Saved data entries:
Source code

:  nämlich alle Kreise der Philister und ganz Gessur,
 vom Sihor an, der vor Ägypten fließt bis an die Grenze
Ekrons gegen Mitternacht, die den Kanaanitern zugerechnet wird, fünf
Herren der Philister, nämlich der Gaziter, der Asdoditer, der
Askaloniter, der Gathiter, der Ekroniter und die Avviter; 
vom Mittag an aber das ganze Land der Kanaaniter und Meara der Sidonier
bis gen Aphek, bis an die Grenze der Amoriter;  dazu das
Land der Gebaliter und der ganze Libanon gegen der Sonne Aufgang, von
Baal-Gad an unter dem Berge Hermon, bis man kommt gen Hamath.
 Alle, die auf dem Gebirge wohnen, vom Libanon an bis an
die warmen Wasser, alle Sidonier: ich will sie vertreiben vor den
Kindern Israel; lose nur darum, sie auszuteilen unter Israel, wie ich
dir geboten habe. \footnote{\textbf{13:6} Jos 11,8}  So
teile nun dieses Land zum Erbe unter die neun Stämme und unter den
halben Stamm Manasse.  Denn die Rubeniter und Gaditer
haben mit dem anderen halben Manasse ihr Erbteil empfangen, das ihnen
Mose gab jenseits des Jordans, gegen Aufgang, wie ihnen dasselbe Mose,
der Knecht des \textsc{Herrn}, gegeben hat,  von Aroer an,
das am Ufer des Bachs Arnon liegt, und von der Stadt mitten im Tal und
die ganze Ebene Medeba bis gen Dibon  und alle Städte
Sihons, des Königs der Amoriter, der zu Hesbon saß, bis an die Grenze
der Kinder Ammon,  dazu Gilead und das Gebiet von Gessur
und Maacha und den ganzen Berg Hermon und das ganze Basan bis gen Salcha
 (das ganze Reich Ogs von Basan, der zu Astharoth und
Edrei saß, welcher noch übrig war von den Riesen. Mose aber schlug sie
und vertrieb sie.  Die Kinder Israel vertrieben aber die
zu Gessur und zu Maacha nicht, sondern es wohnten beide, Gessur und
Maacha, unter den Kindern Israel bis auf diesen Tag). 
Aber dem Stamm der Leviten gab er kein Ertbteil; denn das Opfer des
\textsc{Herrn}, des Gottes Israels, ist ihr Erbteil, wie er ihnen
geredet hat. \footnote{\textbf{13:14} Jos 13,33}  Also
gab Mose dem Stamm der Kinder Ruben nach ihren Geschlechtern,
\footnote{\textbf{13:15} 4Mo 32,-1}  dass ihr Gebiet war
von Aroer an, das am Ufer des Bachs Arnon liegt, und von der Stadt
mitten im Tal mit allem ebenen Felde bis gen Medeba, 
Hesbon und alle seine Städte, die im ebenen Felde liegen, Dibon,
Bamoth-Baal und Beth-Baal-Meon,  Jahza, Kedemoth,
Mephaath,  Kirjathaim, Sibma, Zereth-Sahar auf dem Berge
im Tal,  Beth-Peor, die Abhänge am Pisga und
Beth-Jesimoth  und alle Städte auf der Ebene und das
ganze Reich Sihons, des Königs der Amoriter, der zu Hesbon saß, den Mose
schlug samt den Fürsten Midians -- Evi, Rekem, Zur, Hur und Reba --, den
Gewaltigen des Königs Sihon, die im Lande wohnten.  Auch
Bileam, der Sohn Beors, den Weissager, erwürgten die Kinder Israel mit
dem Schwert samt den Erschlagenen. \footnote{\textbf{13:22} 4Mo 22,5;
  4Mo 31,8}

* [TO DO]: Every record is to be repeated exactly as written.

* [YOUR SOLUTION]:
Source code

:  nämlich alle Kreise der Philister und ganz Gessur,
 vom Sihor an, der vor Ägypten fließt bis an die Grenze
Ekrons gegen Mitternacht, die den Kanaanitern zugerechnet wird, fünf
Herren der Philister, nämlich der Gaziter, der Asdoditer, der
Askaloniter, der Gathiter, der Ekroniter und die Avviter; 
vom Mittag an aber das ganze Land der Kanaaniter und Meara der Sidonier
bis gen Aphek, bis an die Grenze der Amoriter;  dazu das
Land der Gebaliter und der ganze Libanon gegen der Sonne Aufgang, von
Baal-Gad an unter dem Berge Hermon, bis man kommt gen Hamath.
 Alle, die auf dem Gebirge wohnen, vom Libanon an bis an
die warmen Wasser, alle Sidonier: ich will sie vertreiben vor den
Kindern Israel; lose nur darum, sie auszuteilen unter Israel, wie ich
dir geboten habe. \footnote{\textbf{13:6} Jos 11,8}  So
teile nun dieses Land zum Erbe unter die neun Stämme und unter den
halben Stamm Manasse.  Denn die Rubeniter und Gaditer
haben mit dem anderen halben Manasse ihr Erbteil empfangen, das ihnen
Mose gab jenseits des Jordans, gegen Aufgang, wie ihnen dasselbe Mose,
der Knecht des \textsc{Herrn}, gegeben hat,  von Aroer an,
das am Ufer des Bachs Arnon liegt, und von der Stadt mitten im Tal und
die ganze Ebene Medeba bis gen Dibon  und alle Städte
Sihons, des Königs der Amoriter, der zu Hesbon saß, bis an die Grenze
der Kinder Ammon,  dazu Gilead und das Gebiet von Gessur
und Maacha und den ganzen Berg Hermon und das ganze Basan bis gen Salcha
 (das ganze Reich Ogs von Basan, der zu Astharoth und
Edrei saß, welcher noch übrig war von den Riesen. Mose aber schlug sie
und vertrieb sie.  Die Kinder Israel vertrieben aber die
zu Gessur und zu Maacha nicht, sondern es wohnten beide, Gessur und
Maacha, unter den Kindern Israel bis auf diesen Tag). 
Aber dem Stamm der Leviten gab er kein Ertbteil; denn das Opfer des
\textsc{Herrn}, des Gottes Israels, ist ihr Erbteil, wie er ihnen
geredet hat. \footnote{\textbf{13:14} Jos 13,33}  Also
gab Mose dem Stamm der Kinder Ruben nach ihren Geschlechtern,
\footnote{\textbf{13:15} 4Mo 32,-1}  dass ihr Gebiet war
von Aroer an, das am Ufer des Bachs Arnon liegt, und von der Stadt
mitten im Tal mit allem ebenen Felde bis gen Medeba, 
Hesbon und alle seine Städte, die im ebenen Felde liegen, Dibon,
Bamoth-Baal und Beth-Baal-Meon,  Jahza, Kedemoth,
Mephaath,  Kirjathaim, Sibma, Zereth-Sahar auf dem Berge
im Tal,  Beth-Peor, die Abhänge am Pisga und
Beth-Jesimoth  und alle Städte auf der Ebene und das
ganze Reich Sihons, des Königs der Amoriter, der zu Hesbon saß, den Mose
schlug samt den Fürsten Midians -- Evi, Rekem, Zur, Hur und Reba --, den
Gewaltigen des Königs Sihon, die im Lande wohnten.  Auch
Bileam, der Sohn Beors, den Weissager, erwürgten die Kinder Israel mit
dem Schwert samt den Erschlagenen. \footnote{\textbf{13:22} 4Mo 22,5;
  4Mo 31,8}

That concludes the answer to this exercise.